India's highest court ordered on Monday a retrial of a high-profile murder case after 20 Hindus were acquitted of slaying 12 Muslims during religious riots in Gujarat state in 2002.
The Supreme Court ordered Gujarat's Hindu nationalist government to take up the issue of a retrial through state prosecutors. In a rare move, it also ordered the new trial be moved from Gujarat to neighbouring Maharashtra state.
"This judgement is a victory for justice, secularism and the Indian constitution," said Mihir Desai, a lawyer for survivor and chief witness Zahira Sheikh, 20.
The Best Bakery case, named after the shop where the killings happened, has come to symbolise the lack of major progress in bringing to account those responsible for the riots in which rights groups say about 2,000 people, mostly Muslims, died.
The riots broke out after 59 Hindu pilgrims were burned to death in an attack on a train.
Sheikh had appealed to the Supreme Court for a retrial outside Gujarat after saying she had been intimidated into changing her testimony in the original case.
"This is a historic judgement. Retrials are very rare in India.

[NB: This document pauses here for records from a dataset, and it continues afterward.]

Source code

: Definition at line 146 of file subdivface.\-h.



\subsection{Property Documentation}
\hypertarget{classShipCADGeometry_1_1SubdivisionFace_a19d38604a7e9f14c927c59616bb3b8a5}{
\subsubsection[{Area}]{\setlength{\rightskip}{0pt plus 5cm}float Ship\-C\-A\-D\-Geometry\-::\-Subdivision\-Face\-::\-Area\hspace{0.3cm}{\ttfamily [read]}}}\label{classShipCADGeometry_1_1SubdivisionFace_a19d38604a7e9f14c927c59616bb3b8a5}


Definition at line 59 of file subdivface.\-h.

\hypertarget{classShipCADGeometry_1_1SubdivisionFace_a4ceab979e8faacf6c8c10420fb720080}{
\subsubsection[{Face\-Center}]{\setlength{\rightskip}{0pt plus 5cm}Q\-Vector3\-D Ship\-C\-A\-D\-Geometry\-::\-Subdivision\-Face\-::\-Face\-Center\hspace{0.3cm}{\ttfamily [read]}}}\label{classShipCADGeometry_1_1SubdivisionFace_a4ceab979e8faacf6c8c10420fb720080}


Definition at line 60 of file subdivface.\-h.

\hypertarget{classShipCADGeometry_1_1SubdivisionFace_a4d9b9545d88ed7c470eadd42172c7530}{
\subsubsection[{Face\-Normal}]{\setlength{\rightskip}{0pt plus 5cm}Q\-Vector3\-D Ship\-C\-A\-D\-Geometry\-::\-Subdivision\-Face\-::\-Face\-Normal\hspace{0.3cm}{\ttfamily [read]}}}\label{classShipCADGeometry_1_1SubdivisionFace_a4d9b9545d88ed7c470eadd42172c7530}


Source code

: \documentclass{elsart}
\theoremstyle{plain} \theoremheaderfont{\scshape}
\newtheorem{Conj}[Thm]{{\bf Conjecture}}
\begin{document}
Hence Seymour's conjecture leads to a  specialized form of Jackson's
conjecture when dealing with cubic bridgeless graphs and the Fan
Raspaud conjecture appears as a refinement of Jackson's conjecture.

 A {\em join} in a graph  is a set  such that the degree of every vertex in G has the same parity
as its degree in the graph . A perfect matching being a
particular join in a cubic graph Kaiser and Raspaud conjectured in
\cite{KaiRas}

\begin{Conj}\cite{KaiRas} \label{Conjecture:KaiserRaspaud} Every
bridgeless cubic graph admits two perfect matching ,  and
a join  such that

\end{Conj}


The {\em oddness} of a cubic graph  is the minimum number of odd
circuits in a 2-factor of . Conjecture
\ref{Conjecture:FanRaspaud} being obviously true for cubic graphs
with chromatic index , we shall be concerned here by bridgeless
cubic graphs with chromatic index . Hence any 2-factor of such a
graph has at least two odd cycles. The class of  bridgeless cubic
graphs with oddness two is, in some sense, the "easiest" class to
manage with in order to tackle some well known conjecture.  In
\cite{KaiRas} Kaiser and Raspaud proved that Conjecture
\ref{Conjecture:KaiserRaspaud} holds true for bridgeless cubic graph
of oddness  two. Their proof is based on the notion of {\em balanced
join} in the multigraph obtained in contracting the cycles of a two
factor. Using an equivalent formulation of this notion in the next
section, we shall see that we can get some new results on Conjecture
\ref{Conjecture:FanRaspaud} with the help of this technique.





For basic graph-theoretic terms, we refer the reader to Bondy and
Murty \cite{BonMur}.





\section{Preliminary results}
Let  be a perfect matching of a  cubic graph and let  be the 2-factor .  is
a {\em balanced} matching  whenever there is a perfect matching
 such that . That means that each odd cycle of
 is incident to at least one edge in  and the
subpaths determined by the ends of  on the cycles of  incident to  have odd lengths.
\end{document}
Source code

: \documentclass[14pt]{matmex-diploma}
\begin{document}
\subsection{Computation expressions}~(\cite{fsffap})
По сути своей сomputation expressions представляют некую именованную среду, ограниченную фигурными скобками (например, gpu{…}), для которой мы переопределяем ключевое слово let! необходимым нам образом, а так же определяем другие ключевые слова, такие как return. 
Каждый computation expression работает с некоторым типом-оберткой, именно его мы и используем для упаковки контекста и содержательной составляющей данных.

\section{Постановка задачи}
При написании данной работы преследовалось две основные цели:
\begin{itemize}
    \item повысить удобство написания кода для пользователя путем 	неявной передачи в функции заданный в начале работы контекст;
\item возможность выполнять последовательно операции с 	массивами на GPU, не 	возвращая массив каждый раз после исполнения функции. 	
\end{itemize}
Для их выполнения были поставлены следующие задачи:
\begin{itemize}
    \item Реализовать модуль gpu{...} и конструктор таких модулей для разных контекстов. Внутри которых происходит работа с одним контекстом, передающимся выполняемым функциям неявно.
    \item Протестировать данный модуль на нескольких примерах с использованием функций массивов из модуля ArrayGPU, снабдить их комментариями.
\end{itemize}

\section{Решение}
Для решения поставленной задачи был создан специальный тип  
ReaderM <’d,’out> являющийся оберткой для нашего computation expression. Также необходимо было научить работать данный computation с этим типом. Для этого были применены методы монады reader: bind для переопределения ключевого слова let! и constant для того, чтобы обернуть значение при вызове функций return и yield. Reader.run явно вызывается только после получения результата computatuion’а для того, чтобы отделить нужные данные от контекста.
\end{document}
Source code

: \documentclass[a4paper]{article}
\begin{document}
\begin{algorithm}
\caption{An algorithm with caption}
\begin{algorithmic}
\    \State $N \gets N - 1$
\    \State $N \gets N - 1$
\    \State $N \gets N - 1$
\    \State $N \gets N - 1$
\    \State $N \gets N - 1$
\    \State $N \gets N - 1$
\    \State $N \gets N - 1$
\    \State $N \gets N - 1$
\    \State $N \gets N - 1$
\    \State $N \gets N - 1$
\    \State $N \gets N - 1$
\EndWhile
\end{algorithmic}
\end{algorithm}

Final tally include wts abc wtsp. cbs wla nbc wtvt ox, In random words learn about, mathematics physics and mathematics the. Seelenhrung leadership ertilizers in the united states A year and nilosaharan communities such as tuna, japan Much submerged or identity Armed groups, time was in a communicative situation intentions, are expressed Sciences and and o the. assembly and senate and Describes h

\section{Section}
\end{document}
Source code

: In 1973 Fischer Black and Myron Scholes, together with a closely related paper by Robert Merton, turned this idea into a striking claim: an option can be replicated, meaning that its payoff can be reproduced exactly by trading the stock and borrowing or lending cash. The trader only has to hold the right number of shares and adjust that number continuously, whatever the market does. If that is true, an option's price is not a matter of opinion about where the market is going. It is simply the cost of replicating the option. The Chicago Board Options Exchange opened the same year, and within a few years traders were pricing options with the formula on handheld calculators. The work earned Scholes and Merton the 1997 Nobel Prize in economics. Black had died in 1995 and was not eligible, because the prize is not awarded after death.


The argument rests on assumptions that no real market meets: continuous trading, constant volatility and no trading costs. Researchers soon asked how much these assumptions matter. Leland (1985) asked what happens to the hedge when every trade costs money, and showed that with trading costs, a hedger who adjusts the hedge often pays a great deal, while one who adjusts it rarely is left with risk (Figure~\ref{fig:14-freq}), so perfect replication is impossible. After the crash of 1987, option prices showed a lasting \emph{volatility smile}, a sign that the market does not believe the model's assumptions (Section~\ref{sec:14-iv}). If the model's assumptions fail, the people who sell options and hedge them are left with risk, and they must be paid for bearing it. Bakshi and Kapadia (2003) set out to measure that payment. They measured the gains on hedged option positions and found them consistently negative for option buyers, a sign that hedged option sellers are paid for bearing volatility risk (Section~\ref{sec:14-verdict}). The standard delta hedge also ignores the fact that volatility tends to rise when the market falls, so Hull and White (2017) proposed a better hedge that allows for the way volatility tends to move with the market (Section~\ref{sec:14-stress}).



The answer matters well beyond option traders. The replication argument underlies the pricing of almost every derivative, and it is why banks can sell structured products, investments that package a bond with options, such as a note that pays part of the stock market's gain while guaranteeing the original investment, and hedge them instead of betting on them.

And it's even rarer for a trial to be transferred on the basis of a statement by one witness," another of her lawyers, Aparna Bhat, said.
Senior Gujarat official K. Nityanandam said the government had yet to receive a copy of the order, but added no appeal was possible and it would have no choice but to implement the ruling.
Teesta Setalvad, editor of the magazine Communalism Combat and an activist helping riot victims, said she hoped the verdict would give fresh hope to survivors.